Before pulling the trigger, I would try out an MKII, it has some great new features and traditional Mod/pitch bend wheels. If you use a lot of Kontakt stuff, those Led lights are great to have as many libraries have it all mapped out for you.


----------



## dpasdernick (Aug 3, 2018)

Wolfie2112 said:


> Before pulling the trigger, I would try out an MKII, it has some great new features and traditional Mod/pitch bend wheels. If you use a lot of Kontakt stuff, those Led lights are great to have as many libraries have it all mapped out for you.



Wolfie,

Thanks for the input. I came close to considering the Mk II as Sweetwater had a demo for around 529.00 I think. I ended up buying the Roland FA-08. I know it doesn't have the groovy lights and direct hooks into Komplete but I have to tell you I am in love with this puppy.
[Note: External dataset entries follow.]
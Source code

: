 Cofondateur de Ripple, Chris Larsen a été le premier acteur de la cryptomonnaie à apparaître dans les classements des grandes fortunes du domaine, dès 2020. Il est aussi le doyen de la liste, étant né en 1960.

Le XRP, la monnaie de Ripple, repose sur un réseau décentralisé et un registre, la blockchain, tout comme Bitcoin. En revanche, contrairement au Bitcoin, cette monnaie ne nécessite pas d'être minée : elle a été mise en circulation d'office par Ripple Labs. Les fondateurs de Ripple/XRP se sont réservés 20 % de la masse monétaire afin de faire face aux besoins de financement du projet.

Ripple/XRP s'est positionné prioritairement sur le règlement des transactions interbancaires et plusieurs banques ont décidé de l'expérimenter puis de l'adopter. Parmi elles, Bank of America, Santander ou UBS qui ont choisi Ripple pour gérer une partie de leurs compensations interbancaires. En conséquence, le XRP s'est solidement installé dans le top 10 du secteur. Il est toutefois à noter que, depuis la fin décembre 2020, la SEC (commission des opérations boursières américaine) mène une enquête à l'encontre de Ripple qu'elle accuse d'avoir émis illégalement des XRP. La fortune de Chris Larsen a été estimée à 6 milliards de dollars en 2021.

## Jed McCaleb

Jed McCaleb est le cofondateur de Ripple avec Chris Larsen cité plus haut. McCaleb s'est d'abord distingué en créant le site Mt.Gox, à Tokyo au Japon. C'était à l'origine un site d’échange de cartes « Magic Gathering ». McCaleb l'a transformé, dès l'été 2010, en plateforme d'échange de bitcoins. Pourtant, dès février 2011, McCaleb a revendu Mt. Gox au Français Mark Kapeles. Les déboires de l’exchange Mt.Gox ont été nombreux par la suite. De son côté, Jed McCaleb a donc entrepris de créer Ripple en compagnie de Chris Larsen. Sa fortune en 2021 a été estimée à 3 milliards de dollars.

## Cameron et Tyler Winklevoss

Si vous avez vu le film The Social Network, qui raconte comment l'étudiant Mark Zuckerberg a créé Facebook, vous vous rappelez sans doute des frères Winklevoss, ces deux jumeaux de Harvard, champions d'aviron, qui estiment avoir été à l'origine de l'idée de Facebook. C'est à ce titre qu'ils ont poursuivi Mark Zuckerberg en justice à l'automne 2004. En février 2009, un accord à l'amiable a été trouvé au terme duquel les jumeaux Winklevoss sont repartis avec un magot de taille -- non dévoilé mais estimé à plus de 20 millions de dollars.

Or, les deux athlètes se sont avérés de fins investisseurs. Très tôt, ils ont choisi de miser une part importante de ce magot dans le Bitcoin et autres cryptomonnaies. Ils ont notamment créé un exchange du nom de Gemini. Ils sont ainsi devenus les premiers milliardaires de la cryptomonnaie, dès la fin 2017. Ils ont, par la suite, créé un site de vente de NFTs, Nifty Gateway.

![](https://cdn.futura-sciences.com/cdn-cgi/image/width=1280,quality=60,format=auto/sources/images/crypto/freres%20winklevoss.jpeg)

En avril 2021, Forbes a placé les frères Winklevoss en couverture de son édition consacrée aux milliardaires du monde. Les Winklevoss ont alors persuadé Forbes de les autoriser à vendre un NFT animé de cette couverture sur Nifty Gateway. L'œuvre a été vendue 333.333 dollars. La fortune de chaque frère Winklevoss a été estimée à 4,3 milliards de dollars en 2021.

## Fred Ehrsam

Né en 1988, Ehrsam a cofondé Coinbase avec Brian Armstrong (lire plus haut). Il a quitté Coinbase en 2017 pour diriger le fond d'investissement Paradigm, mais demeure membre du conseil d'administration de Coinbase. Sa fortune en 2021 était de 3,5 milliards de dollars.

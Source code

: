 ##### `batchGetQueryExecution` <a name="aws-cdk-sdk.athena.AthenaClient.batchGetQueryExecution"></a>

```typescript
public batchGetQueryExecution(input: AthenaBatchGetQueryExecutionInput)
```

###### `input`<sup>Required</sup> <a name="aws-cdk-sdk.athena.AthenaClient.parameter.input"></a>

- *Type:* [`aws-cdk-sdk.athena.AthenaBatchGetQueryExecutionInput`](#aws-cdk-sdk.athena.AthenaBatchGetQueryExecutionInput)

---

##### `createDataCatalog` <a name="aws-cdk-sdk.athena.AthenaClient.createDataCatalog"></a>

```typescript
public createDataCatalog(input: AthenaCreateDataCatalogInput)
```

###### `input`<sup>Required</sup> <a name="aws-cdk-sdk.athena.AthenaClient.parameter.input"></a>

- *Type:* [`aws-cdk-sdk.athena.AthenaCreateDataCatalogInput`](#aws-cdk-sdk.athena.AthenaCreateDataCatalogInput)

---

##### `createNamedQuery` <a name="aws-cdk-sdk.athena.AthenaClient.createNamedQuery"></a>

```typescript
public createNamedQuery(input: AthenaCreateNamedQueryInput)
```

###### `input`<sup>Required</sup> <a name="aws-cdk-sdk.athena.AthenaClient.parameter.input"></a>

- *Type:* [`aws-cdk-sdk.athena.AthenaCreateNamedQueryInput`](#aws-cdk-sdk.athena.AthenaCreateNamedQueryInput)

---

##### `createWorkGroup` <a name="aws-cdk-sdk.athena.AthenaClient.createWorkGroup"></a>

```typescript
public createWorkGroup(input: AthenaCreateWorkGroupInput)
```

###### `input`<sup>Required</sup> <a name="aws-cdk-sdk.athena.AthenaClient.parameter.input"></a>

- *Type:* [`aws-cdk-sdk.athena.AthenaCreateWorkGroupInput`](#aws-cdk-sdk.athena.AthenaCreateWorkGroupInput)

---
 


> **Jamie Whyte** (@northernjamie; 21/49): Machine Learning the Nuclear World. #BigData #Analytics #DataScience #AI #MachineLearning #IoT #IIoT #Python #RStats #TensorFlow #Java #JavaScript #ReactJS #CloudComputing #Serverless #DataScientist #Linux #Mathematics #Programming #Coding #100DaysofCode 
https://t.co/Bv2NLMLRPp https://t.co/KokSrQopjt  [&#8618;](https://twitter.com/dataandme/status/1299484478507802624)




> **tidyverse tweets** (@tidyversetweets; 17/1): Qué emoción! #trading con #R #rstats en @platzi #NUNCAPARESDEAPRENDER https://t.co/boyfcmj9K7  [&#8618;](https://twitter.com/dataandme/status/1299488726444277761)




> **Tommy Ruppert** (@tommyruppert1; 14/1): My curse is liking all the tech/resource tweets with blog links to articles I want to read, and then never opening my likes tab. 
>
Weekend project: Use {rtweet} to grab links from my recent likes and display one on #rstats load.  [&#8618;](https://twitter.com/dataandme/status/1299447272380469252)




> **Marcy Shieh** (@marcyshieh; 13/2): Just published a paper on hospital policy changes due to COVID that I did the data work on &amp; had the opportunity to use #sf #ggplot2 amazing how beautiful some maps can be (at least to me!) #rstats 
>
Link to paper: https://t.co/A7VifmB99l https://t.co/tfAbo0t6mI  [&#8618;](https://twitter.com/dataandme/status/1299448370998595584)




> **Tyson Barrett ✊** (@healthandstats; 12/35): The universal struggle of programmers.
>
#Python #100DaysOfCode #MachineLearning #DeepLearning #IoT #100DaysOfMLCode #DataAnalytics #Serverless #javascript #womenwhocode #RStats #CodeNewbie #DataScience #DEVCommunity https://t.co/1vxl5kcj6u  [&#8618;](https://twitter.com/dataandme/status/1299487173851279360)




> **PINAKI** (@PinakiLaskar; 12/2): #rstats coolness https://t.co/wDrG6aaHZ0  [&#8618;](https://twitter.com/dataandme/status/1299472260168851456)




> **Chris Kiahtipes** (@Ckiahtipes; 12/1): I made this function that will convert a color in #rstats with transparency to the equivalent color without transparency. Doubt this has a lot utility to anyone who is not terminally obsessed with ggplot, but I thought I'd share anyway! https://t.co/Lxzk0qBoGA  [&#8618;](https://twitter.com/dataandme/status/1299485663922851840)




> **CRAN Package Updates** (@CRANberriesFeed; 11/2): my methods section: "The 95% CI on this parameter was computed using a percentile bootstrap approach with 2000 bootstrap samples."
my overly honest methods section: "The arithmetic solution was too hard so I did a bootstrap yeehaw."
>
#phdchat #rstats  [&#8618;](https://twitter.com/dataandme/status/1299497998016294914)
I'm selling my Integra 7 because the FA has almost identical sound and money-wise it should be close to a wash. the D-Beam controller allows me to just wave my hand over it to control expression. I was doing this with some of my Orchestral Tools libraries and it was working very well. Add to the controller features the fact that it is a very robust synth and even plays well with Cubase and I'm pretty happy. Thanks again for the advice.


----------



## Jeremy Spencer (Aug 3, 2018)

dpasdernick said:


> I am in love with this puppy.



Then that is all that matters! Glad you found a good one.


----------